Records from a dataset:
____________
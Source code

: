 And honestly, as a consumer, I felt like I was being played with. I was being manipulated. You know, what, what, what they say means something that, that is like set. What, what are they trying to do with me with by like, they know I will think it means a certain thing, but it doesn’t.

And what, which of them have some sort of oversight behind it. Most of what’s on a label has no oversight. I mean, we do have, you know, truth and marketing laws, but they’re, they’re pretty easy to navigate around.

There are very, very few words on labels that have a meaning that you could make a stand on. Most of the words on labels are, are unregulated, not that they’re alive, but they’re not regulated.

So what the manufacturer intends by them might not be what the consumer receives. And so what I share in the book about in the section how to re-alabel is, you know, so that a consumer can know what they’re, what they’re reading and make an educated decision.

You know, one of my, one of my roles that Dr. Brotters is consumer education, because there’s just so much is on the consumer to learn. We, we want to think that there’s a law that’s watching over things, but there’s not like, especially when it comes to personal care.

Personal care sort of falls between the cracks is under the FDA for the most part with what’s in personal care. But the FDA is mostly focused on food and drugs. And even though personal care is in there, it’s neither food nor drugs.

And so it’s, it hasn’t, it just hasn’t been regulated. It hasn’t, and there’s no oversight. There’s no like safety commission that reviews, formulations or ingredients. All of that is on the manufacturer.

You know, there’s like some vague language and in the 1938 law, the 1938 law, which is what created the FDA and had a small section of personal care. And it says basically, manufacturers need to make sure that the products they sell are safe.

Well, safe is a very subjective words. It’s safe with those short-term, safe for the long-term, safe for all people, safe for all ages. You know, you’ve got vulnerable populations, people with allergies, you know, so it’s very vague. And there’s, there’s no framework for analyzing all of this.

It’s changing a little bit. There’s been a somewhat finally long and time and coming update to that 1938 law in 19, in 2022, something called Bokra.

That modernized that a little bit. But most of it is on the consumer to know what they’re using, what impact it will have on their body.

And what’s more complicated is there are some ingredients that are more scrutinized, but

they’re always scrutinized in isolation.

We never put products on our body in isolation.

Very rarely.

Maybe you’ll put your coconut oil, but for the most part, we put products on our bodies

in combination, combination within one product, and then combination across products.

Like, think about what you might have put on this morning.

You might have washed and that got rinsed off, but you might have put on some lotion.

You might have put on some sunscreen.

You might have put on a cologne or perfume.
____________
An exact copy of every entry is what's needed, so retype them all.

-- RESPONSE --
Source code

: And honestly, as a consumer, I felt like I was being played with. I was being manipulated. You know, what, what, what they say means something that, that is like set. What, what are they trying to do with me with by like, they know I will think it means a certain thing, but it doesn’t.

And what, which of them have some sort of oversight behind it. Most of what’s on a label has no oversight. I mean, we do have, you know, truth and marketing laws, but they’re, they’re pretty easy to navigate around.

There are very, very few words on labels that have a meaning that you could make a stand on. Most of the words on labels are, are unregulated, not that they’re alive, but they’re not regulated.

So what the manufacturer intends by them might not be what the consumer receives. And so what I share in the book about in the section how to re-alabel is, you know, so that a consumer can know what they’re, what they’re reading and make an educated decision.

You know, one of my, one of my roles that Dr. Brotters is consumer education, because there’s just so much is on the consumer to learn. We, we want to think that there’s a law that’s watching over things, but there’s not like, especially when it comes to personal care.

Personal care sort of falls between the cracks is under the FDA for the most part with what’s in personal care. But the FDA is mostly focused on food and drugs. And even though personal care is in there, it’s neither food nor drugs.

And so it’s, it hasn’t, it just hasn’t been regulated. It hasn’t, and there’s no oversight. There’s no like safety commission that reviews, formulations or ingredients. All of that is on the manufacturer.

You know, there’s like some vague language and in the 1938 law, the 1938 law, which is what created the FDA and had a small section of personal care. And it says basically, manufacturers need to make sure that the products they sell are safe.

Well, safe is a very subjective words. It’s safe with those short-term, safe for the long-term, safe for all people, safe for all ages. You know, you’ve got vulnerable populations, people with allergies, you know, so it’s very vague. And there’s, there’s no framework for analyzing all of this.

It’s changing a little bit. There’s been a somewhat finally long and time and coming update to that 1938 law in 19, in 2022, something called Bokra.

That modernized that a little bit. But most of it is on the consumer to know what they’re using, what impact it will have on their body.

And what’s more complicated is there are some ingredients that are more scrutinized, but

they’re always scrutinized in isolation.

We never put products on our body in isolation.

Very rarely.

Maybe you’ll put your coconut oil, but for the most part, we put products on our bodies

in combination, combination within one product, and then combination across products.

Like, think about what you might have put on this morning.

You might have washed and that got rinsed off, but you might have put on some lotion.

You might have put on some sunscreen.

You might have put on a cologne or perfume.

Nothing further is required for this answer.